実際、選挙戦を取材していても熾烈な戦いだった。情勢調査では自民・草間候補が手堅く組織をまとめつつ先行し、それを立憲・佐藤氏と国民民主・深作氏が激しく追い上げる構図。
が、実際に選挙戦を回ってみると、候補者同士、例えば、草間氏と佐藤氏がすれ違えば、お互いに和やかに挨拶する姿も。「実際、草間さんとは仲良いですよ。別に選挙で争っているだけで、向こうは向こうで実績のある方ですから」と立憲・佐藤氏が淡々と語っていたのは印象に残った。「宿敵」「遺恨」「因縁」など何かと私たちは形容詞をつけたがるが、新設されたその区ではそうした古い政治の風習からは少し解き放たれていた。
開票結果は、投じられた20万票あまりのうち、自民・草間氏が6万4315票で激戦を制した。立憲の佐藤候補は5万857票、国民の深作候補は5万578票。まさに「三つ巴」、選挙当日の当選確実報道も、各社、日付を超えても出ない大激戦だった。
裏金問題の中「自民党を内部から変える」と主張していた自民の草間氏は、その裏金問題で、自民党が全国的に大幅に議席を減らす中での出発となり、自民党をどう変えるため行動するのかが、まず問われてくることになる。
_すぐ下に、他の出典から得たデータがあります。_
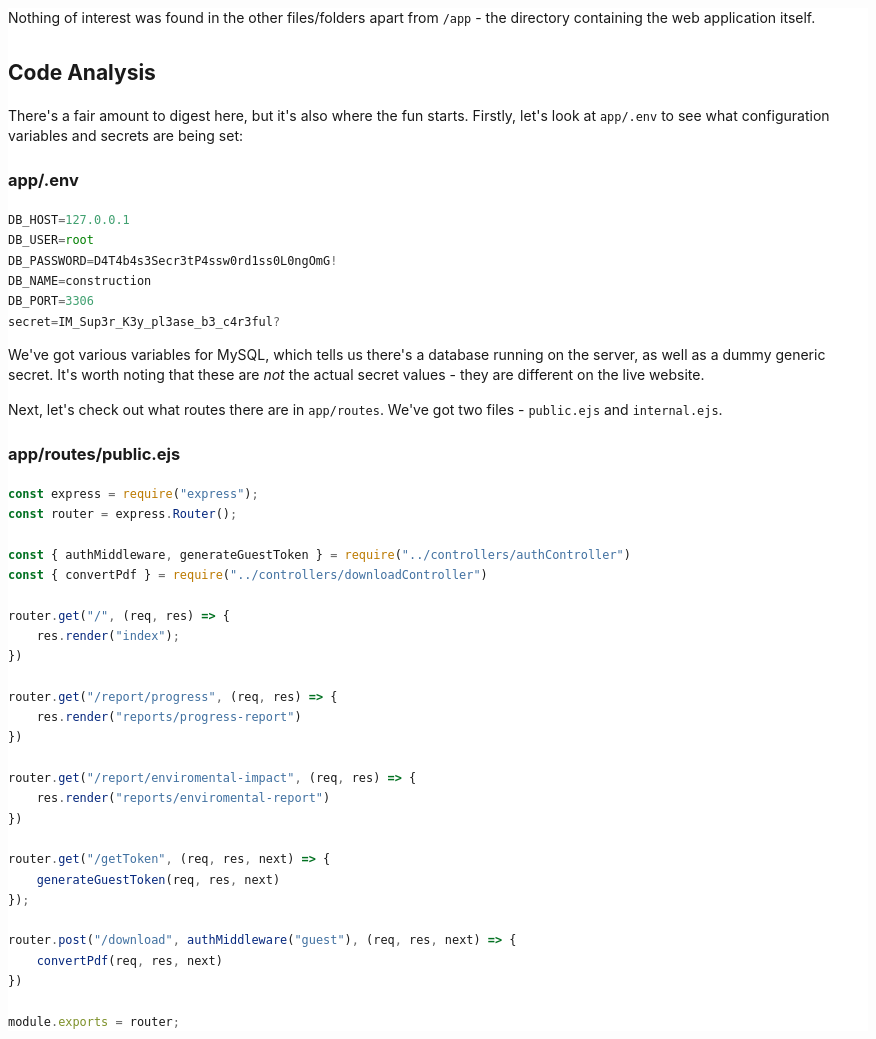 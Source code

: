 Nothing of interest was found in the other files/folders apart from `/app` - the directory containing the web application itself.

## Code Analysis

There's a fair amount to digest here, but it's also where the fun starts. Firstly, let's look at `app/.env` to see what configuration variables and secrets are being set:

### app/.env
```js
DB_HOST=127.0.0.1
DB_USER=root
DB_PASSWORD=D4T4b4s3Secr3tP4ssw0rd1ss0L0ngOmG!
DB_NAME=construction
DB_PORT=3306
secret=IM_Sup3r_K3y_pl3ase_b3_c4r3ful?
```

We've got various variables for MySQL, which tells us there's a database running on the server, as well as a dummy generic secret. It's worth noting that these are *not* the actual secret values - they are different on the live website. 

Next, let's check out what routes there are in `app/routes`. We've got two files - `public.ejs` and `internal.ejs`. 

### app/routes/public.ejs
```js
const express = require("express");
const router = express.Router();

const { authMiddleware, generateGuestToken } = require("../controllers/authController")
const { convertPdf } = require("../controllers/downloadController")

router.get("/", (req, res) => {
    res.render("index");
})

router.get("/report/progress", (req, res) => {
    res.render("reports/progress-report")
})

router.get("/report/enviromental-impact", (req, res) => {
    res.render("reports/enviromental-report")
})

router.get("/getToken", (req, res, next) => {
    generateGuestToken(req, res, next)
});

router.post("/download", authMiddleware("guest"), (req, res, next) => {
    convertPdf(req, res, next)
})

module.exports = router;
```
野党の立憲、国民の2人の候補からすれば、選挙区調整をしていれば圧勝だったが、割れてもなお、これだけの得票が二人に寄せられたのは、「政治を変えて欲しい」という分厚い無党派層がこの選挙区にいたという証左だろう。立憲の佐藤氏は比例復活が出来なかった。今後、この新設区で捲土重来を期すことになる。国民の深作氏は比例復活し、国会の場に立つことになる。
短い選挙戦は終わった。しかし、3氏とも「自分の成し遂げたい」政策について、どの候補者もどこまで浸透し切れたのか、残った後悔もそれぞれ多いのではないかと忖度する。いずれもが共通して訴えていたのは「これまでの政治を変える」「生活のための政治」「1人1人のための政治」。特に最後の「1人1人のため」はどこでも誰でも使われるフレーズだが、この無党派が多い地域では、政治の最終目標が個人やそれぞれの家族の幸せの実現にあり、そのために政治に興味を持って欲しい願望の現れとして3人とも繰り返していたのではないか。
経済活動が、結局は、1人1人の経済活動・消費行動の集積体であるのと同様、神奈川19区から「全国民の代表」である衆議院議員を送り出すのも、1人1人の政治行動の集積体だ。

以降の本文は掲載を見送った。